The Supreme Court leaks keep coming — and that’s good

Parker Higgins

Advocacy Director

Joe Ravi, CC BY-SA 3.0

In the week since Politico dropped its blockbuster reporting on a draft Supreme Court decision that would overturn Roe v. Wade, the floodgates of leaks have opened. Just today, Politico has reported on more confidential information regarding the status of that opinion, and at least The Washington Post and CNN appear to have anonymous sourcing close to the court.

These leaks, and the reporting they enable, are a good thing. The journalism we’ve seen on this important issue affecting the rights of hundreds of millions of Americans is a critical public service. Nevertheless, in the past week many political commentators have turned their attention to the leak itself and the perceived transgression from long-standing norms that it represents. One outlet memorably called the leak “the gravest, most unforgivable sin.”

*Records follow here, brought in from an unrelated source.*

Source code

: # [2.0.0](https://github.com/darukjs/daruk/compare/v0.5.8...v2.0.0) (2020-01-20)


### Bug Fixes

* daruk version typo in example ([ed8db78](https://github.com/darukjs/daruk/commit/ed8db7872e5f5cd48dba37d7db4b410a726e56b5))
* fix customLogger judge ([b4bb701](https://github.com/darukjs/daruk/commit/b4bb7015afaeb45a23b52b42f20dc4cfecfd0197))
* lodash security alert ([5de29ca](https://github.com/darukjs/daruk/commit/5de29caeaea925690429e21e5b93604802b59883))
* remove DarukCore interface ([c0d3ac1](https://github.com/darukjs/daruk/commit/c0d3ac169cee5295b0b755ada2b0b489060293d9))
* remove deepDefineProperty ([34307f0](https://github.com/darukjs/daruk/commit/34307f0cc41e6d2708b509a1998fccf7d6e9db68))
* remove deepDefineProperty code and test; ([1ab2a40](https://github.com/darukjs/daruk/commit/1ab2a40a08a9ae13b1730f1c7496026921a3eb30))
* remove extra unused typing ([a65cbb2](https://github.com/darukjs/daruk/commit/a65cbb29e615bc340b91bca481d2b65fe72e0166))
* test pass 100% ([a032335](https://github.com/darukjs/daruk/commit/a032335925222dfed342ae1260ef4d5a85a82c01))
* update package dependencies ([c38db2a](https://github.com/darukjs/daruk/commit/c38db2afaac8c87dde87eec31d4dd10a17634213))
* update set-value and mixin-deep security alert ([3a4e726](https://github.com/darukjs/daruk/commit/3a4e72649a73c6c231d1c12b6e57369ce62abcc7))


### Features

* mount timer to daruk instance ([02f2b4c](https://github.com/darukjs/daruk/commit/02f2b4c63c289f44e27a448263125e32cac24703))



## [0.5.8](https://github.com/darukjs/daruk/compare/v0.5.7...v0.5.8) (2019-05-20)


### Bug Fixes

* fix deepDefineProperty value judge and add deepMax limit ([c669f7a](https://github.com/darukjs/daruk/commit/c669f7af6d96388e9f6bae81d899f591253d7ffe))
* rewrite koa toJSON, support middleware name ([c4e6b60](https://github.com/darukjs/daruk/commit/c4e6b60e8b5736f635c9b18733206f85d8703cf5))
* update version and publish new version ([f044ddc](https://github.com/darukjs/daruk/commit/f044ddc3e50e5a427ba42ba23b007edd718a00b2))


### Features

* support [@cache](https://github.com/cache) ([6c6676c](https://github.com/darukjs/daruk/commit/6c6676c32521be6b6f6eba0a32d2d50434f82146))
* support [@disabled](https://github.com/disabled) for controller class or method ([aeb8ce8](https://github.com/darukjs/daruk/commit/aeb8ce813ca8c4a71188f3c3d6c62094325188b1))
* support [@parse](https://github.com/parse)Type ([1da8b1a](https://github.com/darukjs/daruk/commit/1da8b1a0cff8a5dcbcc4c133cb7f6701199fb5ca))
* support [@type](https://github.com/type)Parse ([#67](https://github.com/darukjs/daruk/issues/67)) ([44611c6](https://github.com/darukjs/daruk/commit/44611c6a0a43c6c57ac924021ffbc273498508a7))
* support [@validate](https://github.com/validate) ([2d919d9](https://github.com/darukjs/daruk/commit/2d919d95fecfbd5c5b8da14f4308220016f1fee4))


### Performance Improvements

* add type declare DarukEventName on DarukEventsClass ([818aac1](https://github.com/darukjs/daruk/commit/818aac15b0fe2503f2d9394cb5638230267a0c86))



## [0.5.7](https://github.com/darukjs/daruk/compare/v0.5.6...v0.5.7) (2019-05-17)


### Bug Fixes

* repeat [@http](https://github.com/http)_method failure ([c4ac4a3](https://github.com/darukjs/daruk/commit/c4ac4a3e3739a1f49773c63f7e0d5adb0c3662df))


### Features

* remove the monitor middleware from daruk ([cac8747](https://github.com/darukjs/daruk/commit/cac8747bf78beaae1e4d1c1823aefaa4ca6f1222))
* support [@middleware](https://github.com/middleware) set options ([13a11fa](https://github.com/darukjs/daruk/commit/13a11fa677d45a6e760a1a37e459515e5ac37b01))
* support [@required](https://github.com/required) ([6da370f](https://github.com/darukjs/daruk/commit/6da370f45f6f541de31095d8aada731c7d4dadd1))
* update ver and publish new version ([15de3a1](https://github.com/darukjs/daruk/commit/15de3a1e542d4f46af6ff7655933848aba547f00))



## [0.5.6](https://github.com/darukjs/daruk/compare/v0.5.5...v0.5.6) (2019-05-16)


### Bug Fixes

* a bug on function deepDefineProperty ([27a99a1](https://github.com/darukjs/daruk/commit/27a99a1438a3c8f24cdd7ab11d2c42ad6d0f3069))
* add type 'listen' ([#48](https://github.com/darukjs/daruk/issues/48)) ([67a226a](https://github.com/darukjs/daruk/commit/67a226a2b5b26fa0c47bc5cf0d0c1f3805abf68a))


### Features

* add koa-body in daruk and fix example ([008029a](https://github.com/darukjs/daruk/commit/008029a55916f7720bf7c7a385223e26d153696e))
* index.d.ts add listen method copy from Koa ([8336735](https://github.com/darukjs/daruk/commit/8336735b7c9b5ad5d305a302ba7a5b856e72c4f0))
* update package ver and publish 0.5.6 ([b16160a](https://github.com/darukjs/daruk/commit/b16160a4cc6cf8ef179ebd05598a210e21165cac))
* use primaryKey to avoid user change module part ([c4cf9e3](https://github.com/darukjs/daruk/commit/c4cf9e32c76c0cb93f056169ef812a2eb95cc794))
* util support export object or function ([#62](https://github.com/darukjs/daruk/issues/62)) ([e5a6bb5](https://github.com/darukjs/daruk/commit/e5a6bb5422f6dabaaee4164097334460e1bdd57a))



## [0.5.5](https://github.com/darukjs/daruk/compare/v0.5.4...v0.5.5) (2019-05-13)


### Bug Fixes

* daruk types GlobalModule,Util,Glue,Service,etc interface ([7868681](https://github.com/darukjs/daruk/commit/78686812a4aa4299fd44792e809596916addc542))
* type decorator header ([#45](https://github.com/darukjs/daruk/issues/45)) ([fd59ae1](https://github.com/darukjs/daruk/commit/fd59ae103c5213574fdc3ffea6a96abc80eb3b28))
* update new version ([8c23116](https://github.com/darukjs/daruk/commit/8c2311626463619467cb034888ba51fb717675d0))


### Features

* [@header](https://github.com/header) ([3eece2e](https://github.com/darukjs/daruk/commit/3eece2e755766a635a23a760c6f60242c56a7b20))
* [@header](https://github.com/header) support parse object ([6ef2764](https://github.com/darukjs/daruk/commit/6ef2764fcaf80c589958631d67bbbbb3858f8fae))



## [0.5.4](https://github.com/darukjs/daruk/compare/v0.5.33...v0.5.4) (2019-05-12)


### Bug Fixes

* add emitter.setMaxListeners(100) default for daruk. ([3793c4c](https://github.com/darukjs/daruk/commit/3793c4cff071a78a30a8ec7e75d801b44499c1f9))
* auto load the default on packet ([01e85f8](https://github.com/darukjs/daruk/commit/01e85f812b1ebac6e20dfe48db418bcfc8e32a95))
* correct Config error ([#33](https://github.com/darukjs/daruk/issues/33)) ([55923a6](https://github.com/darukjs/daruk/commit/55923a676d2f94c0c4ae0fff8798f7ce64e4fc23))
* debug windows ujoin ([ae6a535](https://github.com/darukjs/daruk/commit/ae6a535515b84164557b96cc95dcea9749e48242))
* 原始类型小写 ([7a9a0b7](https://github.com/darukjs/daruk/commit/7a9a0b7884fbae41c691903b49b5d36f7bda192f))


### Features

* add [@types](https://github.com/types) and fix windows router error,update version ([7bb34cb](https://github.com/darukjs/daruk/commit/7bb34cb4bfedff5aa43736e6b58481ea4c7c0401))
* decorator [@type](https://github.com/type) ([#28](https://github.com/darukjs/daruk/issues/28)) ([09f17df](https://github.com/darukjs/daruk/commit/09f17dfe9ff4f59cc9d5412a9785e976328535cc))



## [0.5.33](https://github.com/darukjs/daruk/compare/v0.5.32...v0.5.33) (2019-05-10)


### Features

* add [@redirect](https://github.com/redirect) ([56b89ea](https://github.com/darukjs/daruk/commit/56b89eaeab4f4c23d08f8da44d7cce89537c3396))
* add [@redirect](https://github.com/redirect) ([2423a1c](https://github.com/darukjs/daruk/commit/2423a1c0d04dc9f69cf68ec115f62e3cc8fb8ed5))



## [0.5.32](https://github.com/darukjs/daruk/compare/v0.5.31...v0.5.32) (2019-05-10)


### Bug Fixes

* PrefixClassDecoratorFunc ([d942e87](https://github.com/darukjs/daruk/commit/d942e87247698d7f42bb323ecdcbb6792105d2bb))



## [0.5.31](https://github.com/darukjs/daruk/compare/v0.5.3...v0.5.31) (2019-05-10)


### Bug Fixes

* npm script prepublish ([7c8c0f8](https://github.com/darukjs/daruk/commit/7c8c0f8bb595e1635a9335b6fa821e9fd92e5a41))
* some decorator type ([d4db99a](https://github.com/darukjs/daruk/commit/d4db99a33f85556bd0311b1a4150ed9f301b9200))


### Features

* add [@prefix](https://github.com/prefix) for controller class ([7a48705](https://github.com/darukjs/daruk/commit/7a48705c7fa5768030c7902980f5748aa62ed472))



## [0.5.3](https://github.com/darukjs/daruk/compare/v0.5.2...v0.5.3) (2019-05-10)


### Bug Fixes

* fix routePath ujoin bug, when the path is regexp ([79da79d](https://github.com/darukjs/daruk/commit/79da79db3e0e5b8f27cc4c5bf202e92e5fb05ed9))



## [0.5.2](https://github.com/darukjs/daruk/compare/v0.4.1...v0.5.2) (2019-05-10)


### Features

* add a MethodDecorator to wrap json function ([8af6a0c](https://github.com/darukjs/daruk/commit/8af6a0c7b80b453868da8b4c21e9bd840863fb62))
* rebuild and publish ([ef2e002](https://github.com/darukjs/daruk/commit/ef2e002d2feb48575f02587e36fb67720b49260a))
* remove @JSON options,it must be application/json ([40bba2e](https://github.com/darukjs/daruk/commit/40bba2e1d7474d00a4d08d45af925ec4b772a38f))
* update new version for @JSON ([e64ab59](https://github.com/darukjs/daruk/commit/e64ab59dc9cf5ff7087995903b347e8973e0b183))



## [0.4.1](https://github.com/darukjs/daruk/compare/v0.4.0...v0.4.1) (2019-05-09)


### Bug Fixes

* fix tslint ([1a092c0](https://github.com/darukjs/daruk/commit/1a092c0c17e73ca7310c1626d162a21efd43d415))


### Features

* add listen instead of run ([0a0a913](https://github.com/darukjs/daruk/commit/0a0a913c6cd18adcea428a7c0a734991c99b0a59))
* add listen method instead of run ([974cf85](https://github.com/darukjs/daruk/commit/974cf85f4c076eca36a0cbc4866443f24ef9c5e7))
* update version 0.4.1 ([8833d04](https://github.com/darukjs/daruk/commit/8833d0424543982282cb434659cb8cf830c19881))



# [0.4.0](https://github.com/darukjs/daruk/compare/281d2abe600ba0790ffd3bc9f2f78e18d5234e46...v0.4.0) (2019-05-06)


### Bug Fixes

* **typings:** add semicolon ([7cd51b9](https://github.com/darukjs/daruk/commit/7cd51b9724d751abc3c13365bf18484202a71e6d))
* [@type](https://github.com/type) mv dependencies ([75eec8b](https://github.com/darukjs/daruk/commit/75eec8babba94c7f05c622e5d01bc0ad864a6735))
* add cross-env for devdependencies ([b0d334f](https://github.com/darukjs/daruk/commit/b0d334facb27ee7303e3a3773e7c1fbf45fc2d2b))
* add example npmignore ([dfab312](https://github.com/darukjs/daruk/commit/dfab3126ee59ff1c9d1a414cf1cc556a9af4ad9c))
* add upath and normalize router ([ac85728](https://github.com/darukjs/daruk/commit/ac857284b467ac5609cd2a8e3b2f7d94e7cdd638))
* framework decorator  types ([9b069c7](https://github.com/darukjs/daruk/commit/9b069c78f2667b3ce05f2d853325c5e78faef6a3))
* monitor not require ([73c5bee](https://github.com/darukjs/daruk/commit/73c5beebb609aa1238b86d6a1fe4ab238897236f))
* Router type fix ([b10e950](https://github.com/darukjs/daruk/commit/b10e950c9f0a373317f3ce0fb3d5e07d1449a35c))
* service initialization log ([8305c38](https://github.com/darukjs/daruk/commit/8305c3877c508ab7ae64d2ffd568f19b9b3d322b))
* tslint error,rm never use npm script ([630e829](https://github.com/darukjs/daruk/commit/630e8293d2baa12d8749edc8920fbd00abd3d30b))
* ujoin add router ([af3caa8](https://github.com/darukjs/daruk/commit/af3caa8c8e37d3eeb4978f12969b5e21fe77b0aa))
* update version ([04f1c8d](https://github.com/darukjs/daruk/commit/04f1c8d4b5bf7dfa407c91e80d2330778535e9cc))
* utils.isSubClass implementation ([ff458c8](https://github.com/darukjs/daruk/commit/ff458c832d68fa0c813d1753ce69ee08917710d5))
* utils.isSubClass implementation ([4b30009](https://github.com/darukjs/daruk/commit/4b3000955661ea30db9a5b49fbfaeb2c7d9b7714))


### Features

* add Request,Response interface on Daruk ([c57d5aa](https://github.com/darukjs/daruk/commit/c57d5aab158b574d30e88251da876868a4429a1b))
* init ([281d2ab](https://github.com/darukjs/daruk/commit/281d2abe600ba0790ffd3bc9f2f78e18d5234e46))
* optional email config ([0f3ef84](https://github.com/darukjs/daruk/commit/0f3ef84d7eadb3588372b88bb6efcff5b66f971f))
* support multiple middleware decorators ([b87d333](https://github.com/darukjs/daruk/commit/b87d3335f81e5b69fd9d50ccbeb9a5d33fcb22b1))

These attacks on the leaks are nonsense. We've come to expect criticism of reporters who have unearthed sensitive or embarrassing information that is nonetheless newsworthy; it's no better to go after the source who provided those facts.

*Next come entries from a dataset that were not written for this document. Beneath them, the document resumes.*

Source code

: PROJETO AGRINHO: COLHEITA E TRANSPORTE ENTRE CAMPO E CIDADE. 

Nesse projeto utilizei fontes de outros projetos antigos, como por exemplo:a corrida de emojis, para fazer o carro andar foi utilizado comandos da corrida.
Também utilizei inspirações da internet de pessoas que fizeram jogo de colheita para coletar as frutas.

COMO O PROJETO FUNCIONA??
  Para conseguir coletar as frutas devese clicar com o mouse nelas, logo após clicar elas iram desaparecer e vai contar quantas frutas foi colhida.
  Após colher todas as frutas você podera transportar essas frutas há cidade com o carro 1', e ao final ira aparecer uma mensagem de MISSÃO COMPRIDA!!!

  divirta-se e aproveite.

Others have argued that point vociferously in the past week. Matt Pearce at the Los Angeles Times has called for more leaks from the Supreme Court, while Jay Willis at the Supreme Court-focused publication Balls and Strikes has gone so far as to provide his Signal information for would-be leakers. At New York Magazine David Klion argues that even without the “who” and the “why” of the leak, we can describe it as a public service and “good, actually,” and at Politico, the outlet that kicked off this firestorm, Jack Shafer defended the leak and condemned the “veil of secrecy” that hangs over the deliberations from the highest court in the land.

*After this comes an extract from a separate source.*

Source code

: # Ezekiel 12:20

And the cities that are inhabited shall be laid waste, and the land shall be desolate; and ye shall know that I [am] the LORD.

In a sense, most of the arguments about the identity of the source behind these “unprecedented” leaks are a sideshow. (And in fact, leaks from the Supreme Court have happened before and already many times since!) This is not a whodunit story, but a significant legal development that could mean the restriction of long-established rights for hundreds of millions of Americans, with dangerous or lethal consequences. Ultimately, the story has informed the public of a consequential government decision of historic importance. That is what journalism is supposed to do.

We don't yet know — and indeed, may never know — the identity of the original leaker, or what motivated their disclosure. But the focus on their identity misses the point. We do know that in subsequent reporting, the pace of new reporting from inside the court has grown. And despite the hand-wringing from conservative commentators, at least some of the anonymous sourcing is coming from the political right.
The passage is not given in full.